== Segment start ==
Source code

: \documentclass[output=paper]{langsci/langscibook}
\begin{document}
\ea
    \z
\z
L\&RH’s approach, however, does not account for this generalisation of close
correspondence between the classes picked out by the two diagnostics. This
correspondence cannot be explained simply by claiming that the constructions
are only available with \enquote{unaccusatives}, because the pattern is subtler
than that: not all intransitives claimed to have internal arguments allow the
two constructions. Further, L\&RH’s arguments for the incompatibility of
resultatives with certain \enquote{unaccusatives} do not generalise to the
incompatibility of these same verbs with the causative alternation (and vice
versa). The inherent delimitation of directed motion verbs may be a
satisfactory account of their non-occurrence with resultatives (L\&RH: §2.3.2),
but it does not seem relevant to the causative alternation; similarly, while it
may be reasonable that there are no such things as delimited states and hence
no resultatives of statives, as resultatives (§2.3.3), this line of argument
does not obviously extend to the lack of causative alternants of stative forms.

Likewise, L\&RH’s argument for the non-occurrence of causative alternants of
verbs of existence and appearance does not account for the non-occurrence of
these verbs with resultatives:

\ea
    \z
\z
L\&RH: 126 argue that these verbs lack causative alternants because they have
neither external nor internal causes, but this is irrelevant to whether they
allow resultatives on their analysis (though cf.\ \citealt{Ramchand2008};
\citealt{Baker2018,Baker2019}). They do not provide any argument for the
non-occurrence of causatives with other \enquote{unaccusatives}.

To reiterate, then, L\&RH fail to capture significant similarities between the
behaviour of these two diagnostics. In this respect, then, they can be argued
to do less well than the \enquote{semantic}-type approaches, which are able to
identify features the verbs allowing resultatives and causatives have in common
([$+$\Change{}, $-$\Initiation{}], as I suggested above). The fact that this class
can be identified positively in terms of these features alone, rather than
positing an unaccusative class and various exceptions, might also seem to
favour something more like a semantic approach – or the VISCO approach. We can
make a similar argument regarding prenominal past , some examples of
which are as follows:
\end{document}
== Segment end ==
== Segment start ==
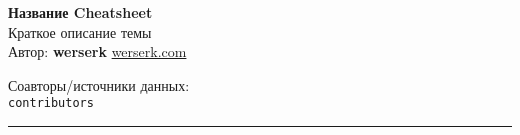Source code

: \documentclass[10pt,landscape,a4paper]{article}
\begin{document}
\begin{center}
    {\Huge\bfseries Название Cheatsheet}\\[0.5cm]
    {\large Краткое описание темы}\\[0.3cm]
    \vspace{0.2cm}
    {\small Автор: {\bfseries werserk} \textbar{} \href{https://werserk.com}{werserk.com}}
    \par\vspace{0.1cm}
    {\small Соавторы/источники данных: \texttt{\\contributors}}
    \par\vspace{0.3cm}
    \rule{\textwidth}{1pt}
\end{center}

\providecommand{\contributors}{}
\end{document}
== Segment end ==
== Segment start ==
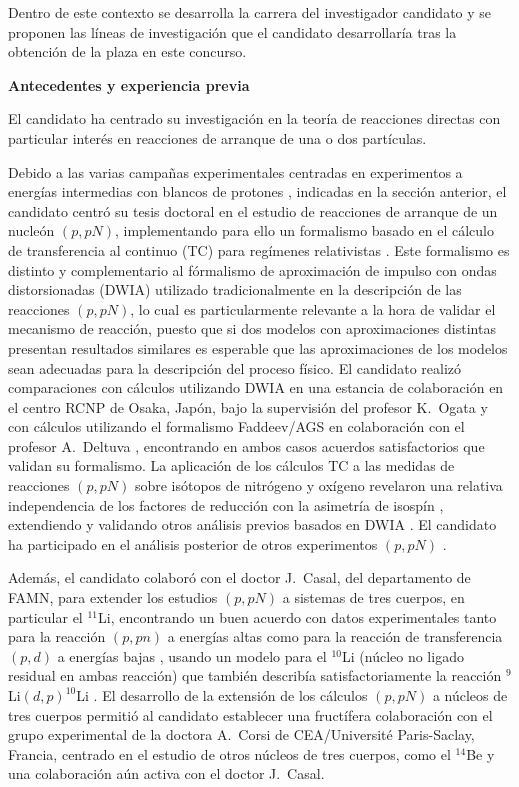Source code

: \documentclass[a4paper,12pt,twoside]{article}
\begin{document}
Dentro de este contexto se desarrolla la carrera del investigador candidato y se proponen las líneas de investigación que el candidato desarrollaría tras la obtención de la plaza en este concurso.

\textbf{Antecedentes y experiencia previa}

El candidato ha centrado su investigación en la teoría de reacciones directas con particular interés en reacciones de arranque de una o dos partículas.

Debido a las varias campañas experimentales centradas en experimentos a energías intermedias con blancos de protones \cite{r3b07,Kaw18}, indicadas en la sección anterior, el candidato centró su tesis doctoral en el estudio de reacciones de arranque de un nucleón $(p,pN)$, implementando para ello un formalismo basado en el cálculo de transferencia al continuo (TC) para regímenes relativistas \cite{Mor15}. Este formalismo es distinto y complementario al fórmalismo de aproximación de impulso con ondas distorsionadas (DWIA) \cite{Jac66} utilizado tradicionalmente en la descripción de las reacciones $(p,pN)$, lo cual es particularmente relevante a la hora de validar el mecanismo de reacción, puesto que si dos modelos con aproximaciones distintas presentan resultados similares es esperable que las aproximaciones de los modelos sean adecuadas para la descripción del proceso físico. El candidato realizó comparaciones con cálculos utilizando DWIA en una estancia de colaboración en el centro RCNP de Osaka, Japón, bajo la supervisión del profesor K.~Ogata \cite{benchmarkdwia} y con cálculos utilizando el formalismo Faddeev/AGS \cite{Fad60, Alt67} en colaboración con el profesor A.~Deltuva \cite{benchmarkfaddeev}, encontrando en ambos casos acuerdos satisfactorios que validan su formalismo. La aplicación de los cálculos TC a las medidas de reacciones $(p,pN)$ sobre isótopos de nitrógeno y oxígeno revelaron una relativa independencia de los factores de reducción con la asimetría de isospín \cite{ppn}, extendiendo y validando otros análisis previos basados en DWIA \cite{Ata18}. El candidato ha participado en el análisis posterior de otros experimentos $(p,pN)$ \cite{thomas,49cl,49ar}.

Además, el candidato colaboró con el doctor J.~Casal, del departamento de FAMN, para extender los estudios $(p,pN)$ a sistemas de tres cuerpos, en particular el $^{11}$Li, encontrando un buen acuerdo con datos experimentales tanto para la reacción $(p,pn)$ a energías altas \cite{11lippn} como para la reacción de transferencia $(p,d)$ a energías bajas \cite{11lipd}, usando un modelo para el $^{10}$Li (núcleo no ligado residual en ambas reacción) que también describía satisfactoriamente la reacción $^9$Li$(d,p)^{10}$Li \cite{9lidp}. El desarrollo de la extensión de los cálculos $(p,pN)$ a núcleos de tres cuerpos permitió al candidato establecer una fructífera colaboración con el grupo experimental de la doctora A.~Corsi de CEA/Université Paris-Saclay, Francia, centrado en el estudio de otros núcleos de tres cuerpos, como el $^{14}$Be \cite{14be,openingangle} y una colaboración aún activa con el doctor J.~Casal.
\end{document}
== Segment end ==
Using the material above, gather every line that includes "then".

To reiterate, then, L\&RH fail to capture significant similarities between the
behaviour of these two diagnostics. In this respect, then, they can be argued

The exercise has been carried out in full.